# Input records:
-=-=-

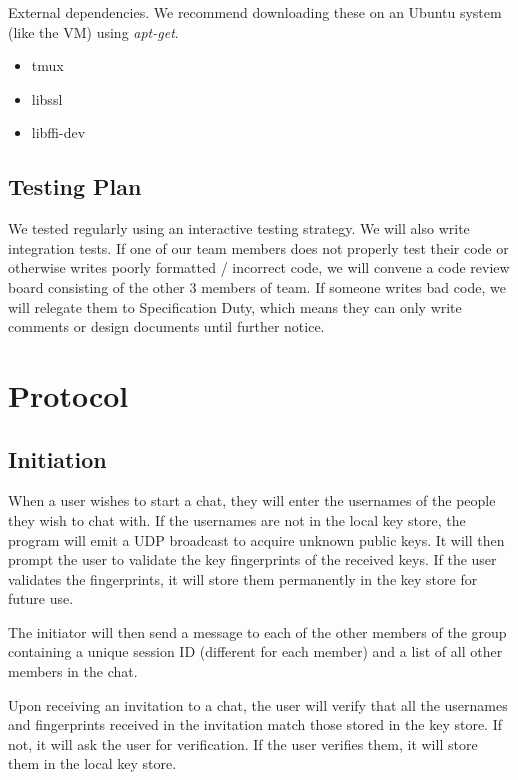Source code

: \documentclass{scrartcl}
\begin{document}
External dependencies. We recommend downloading these on an Ubuntu system (like the VM) using \textit{apt-get}.

\begin{itemize}
 \item tmux
 \item libssl
 \item libffi-dev
\end{itemize}

\subsection{Testing Plan}
We tested regularly using an interactive testing strategy. We will also write integration tests. If one of our team members does not properly test their code or otherwise writes poorly formatted / incorrect code, we will convene a code review board consisting of the other 3 members of team. If someone writes bad code, we will relegate them to Specification Duty, which means they can only write comments or design documents until further notice.

\section{Protocol}
\subsection{Initiation}
When a user wishes to start a chat, they will enter the usernames of the people they wish to chat with. If the usernames are not in the local key store, the program will emit a UDP broadcast to acquire unknown public keys. It will then prompt the user to validate the key fingerprints of the received keys. If the user validates the fingerprints, it will store them permanently in the key store for future use.

The initiator will then send a message to each of the other members of the group containing a unique session ID (different for each member) and a list of all other members in the chat.

Upon receiving an invitation to a chat, the user will verify that all the usernames and fingerprints received in the invitation match those stored in the key store. If not, it will ask the user for verification. If the user verifies them, it will store them in the local key store.
\end{document}
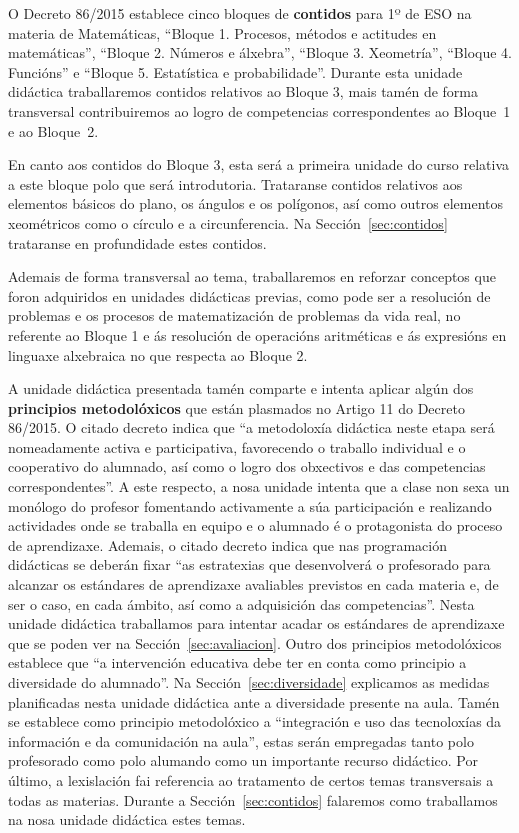 O Decreto 86/2015 establece cinco bloques de \textbf{contidos} para 1º de ESO na materia de Matemáticas, ``Bloque 1. Procesos, métodos e actitudes en matemáticas'', ``Bloque 2. Números e álxebra'', ``Bloque 3. Xeometría'', ``Bloque 4. Funcións'' e ``Bloque 5. Estatística e probabilidade''. Durante esta unidade didáctica traballaremos contidos relativos ao Bloque 3, mais tamén de forma transversal contribuiremos ao logro de competencias correspondentes ao Bloque~1 e ao Bloque~2.

En canto aos contidos do Bloque 3, esta será a primeira unidade do curso relativa a este bloque polo que será introdutoria. Trataranse contidos relativos aos elementos básicos do plano, os ángulos e os polígonos, así como outros elementos xeométricos como o círculo e a circunferencia. Na Sección~\ref{sec:contidos} trataranse en profundidade estes contidos.

Ademais de forma transversal ao tema, traballaremos en reforzar conceptos que foron adquiridos en unidades didácticas previas, como pode ser a resolución de problemas e os procesos de matematización de problemas da vida real, no referente ao Bloque 1 e ás resolución de operacións aritméticas e ás expresións en linguaxe alxebraica no que respecta ao Bloque 2.

A unidade didáctica presentada tamén comparte e intenta aplicar algún dos \textbf{principios metodolóxicos} que están plasmados no Artigo 11 do Decreto 86/2015. O citado decreto indica que ``a metodoloxía didáctica neste etapa será nomeadamente activa e participativa, favorecendo o traballo individual e o cooperativo do alumnado, así como o logro dos obxectivos e das competencias correspondentes''. A este respecto, a nosa unidade intenta que a clase non sexa un monólogo do profesor fomentando activamente a súa participación e realizando actividades onde se traballa en equipo e o alumnado é o protagonista do proceso de aprendizaxe. Ademais, o citado decreto indica que nas programación didácticas se deberán fixar ``as estratexias que desenvolverá o profesorado para alcanzar os estándares de aprendizaxe avaliables previstos en cada materia e, de ser o caso, en cada ámbito, así como a adquisición das competencias''. Nesta unidade didáctica traballamos para intentar acadar os estándares de aprendizaxe que se poden ver na Sección~\ref{sec:avaliacion}. Outro dos principios metodolóxicos establece que ``a intervención educativa debe ter en conta como principio a diversidade do alumnado''. Na Sección~\ref{sec:diversidade} explicamos as medidas planificadas nesta unidade didáctica ante a diversidade presente na aula. Tamén se establece como principio metodolóxico a ``integración e uso das tecnoloxías da información e da comunidación na aula'', estas serán empregadas tanto polo profesorado como polo alumando como un importante recurso didáctico. Por último, a lexislación fai referencia ao tratamento de certos temas transversais a todas as materias. Durante a Sección~\ref{sec:contidos} falaremos como traballamos na nosa unidade didáctica estes temas.

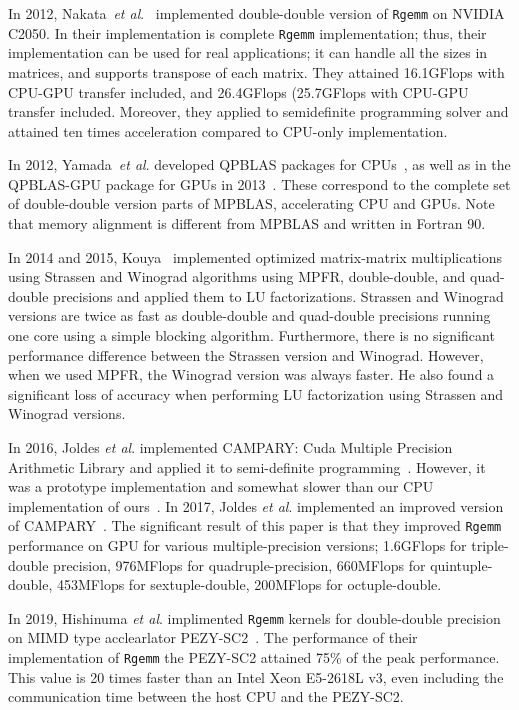 \documentclass[12pt]{article}
\newcommand{\etal}{\textit{et al}.}
\begin{document}
In 2012, Nakata~\etal{}~\cite{6495966} implemented double-double version of {\tt Rgemm} on NVIDIA C2050. In their implementation is complete {\tt Rgemm} implementation; thus, their implementation can be used for real applications; it can handle all the sizes in matrices, and supports transpose of each matrix. They attained 16.1GFlops with CPU-GPU transfer included, and 26.4GFlops (25.7GFlops with CPU-GPU transfer included. Moreover, they applied to semidefinite programming solver and attained ten times acceleration compared to CPU-only implementation.

In 2012, Yamada~\etal{} developed QPBLAS packages for CPUs~\cite{7965202}, as well as in the QPBLAS-GPU package for GPUs in 2013~\cite{qpblas-gpu}. These correspond to the complete set of double-double version parts of MPBLAS, accelerating CPU and GPUs. Note that memory alignment is different from MPBLAS and written in Fortran 90.

In 2014 and 2015, Kouya~\cite{Tomonori_Kouya2014,Tomonori_Kouya2016} implemented optimized  matrix-matrix multiplications using Strassen and Winograd algorithms using MPFR, double-double, and quad-double precisions and applied them to LU factorizations. Strassen and Winograd versions are twice as fast as double-double and quad-double precisions running one core using a simple blocking algorithm. Furthermore, there is no significant performance difference between the Strassen version and Winograd. However, when we used MPFR, the Winograd version was always faster. He also found a significant loss of accuracy when performing LU factorization using Strassen and Winograd versions. 

In 2016, Joldes \etal{} implemented CAMPARY: Cuda Multiple Precision Arithmetic Library and applied it to semi-definite programming~\cite{10.1007/978-3-319-42432-3_29}. However, it was a prototype implementation and somewhat slower than our CPU implementation of ours~\cite{SDPA-GMP}. In 2017, Joldes \etal{} implemented an improved version of CAMPARY~\cite{8023060}. The significant result of this paper is that they improved {\tt Rgemm} performance on GPU for various multiple-precision versions; 1.6GFlops for triple-double precision, 976MFlops for quadruple-precision, 660MFlops for quintuple-double, 453MFlops for sextuple-double, 200MFlops for octuple-double.

In 2019, Hishinuma \etal{} implimented {\tt Rgemm} kernels for double-double precision on MIMD type acclearlator PEZY-SC2~\cite{hishinuma2019pzqd}. 
The performance of their implementation of {\tt Rgemm} the PEZY-SC2 attained 75\% of the peak performance. This value is 20 times faster than an Intel Xeon E5-2618L v3, even including the communication time between the host CPU and the PEZY-SC2.
\end{document}
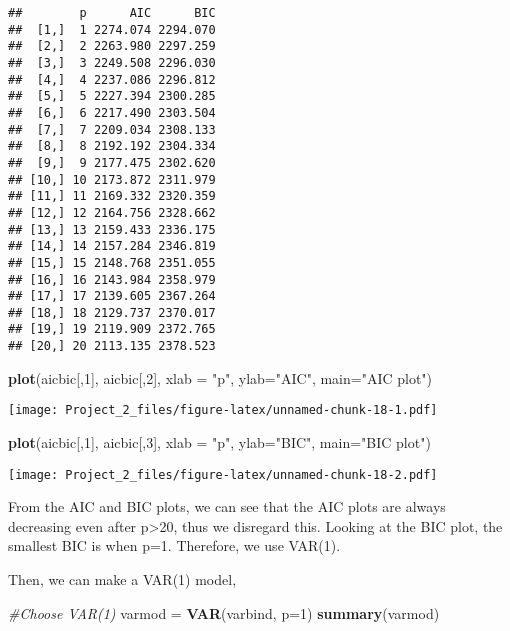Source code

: \documentclass[]{article}
\newenvironment{Shaded}{\begin{snugshade}}{\end{snugshade}}
\newcommand{\KeywordTok}[1]{\textcolor[rgb]{0.13,0.29,0.53}{\textbf{#1}}}
\newcommand{\DataTypeTok}[1]{\textcolor[rgb]{0.13,0.29,0.53}{#1}}
\newcommand{\DecValTok}[1]{\textcolor[rgb]{0.00,0.00,0.81}{#1}}
\newcommand{\StringTok}[1]{\textcolor[rgb]{0.31,0.60,0.02}{#1}}
\newcommand{\CommentTok}[1]{\textcolor[rgb]{0.56,0.35,0.01}{\textit{#1}}}
\newcommand{\NormalTok}[1]{#1}
\begin{document}
\begin{verbatim}
##        p      AIC      BIC
##  [1,]  1 2274.074 2294.070
##  [2,]  2 2263.980 2297.259
##  [3,]  3 2249.508 2296.030
##  [4,]  4 2237.086 2296.812
##  [5,]  5 2227.394 2300.285
##  [6,]  6 2217.490 2303.504
##  [7,]  7 2209.034 2308.133
##  [8,]  8 2192.192 2304.334
##  [9,]  9 2177.475 2302.620
## [10,] 10 2173.872 2311.979
## [11,] 11 2169.332 2320.359
## [12,] 12 2164.756 2328.662
## [13,] 13 2159.433 2336.175
## [14,] 14 2157.284 2346.819
## [15,] 15 2148.768 2351.055
## [16,] 16 2143.984 2358.979
## [17,] 17 2139.605 2367.264
## [18,] 18 2129.737 2370.017
## [19,] 19 2119.909 2372.765
## [20,] 20 2113.135 2378.523
\end{verbatim}

\begin{Shaded}
\begin{Highlighting}[]
\KeywordTok{plot}\NormalTok{(aicbic[,}\DecValTok{1}\NormalTok{], aicbic[,}\DecValTok{2}\NormalTok{], }\DataTypeTok{xlab =} \StringTok{"p"}\NormalTok{, }\DataTypeTok{ylab=}\StringTok{"AIC"}\NormalTok{, }\DataTypeTok{main=}\StringTok{"AIC plot"}\NormalTok{)}
\end{Highlighting}
\end{Shaded}

\texttt{[image: Project\_2\_files/figure-latex/unnamed-chunk-18-1.pdf]}

\begin{Shaded}
\begin{Highlighting}[]
\KeywordTok{plot}\NormalTok{(aicbic[,}\DecValTok{1}\NormalTok{], aicbic[,}\DecValTok{3}\NormalTok{], }\DataTypeTok{xlab =} \StringTok{"p"}\NormalTok{, }\DataTypeTok{ylab=}\StringTok{"BIC"}\NormalTok{, }\DataTypeTok{main=}\StringTok{"BIC plot"}\NormalTok{)}
\end{Highlighting}
\end{Shaded}

\texttt{[image: Project\_2\_files/figure-latex/unnamed-chunk-18-2.pdf]}

From the AIC and BIC plots, we can see that the AIC plots are always
decreasing even after p\textgreater{}20, thus we disregard this. Looking
at the BIC plot, the smallest BIC is when p=1. Therefore, we use VAR(1).

Then, we can make a VAR(1) model,

\begin{Shaded}
\begin{Highlighting}[]
\CommentTok{#Choose VAR(1)}
\NormalTok{varmod =}\StringTok{ }\KeywordTok{VAR}\NormalTok{(varbind, }\DataTypeTok{p=}\DecValTok{1}\NormalTok{)}
\KeywordTok{summary}\NormalTok{(varmod)}
\end{Highlighting}
\end{Shaded}
\end{document}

-=-=-

Wherever "image" occurs in the records above, copy the line it sits in.

\texttt{[image: Project\_2\_files/figure-latex/unnamed-chunk-18-1.pdf]}
\texttt{[image: Project\_2\_files/figure-latex/unnamed-chunk-18-2.pdf]}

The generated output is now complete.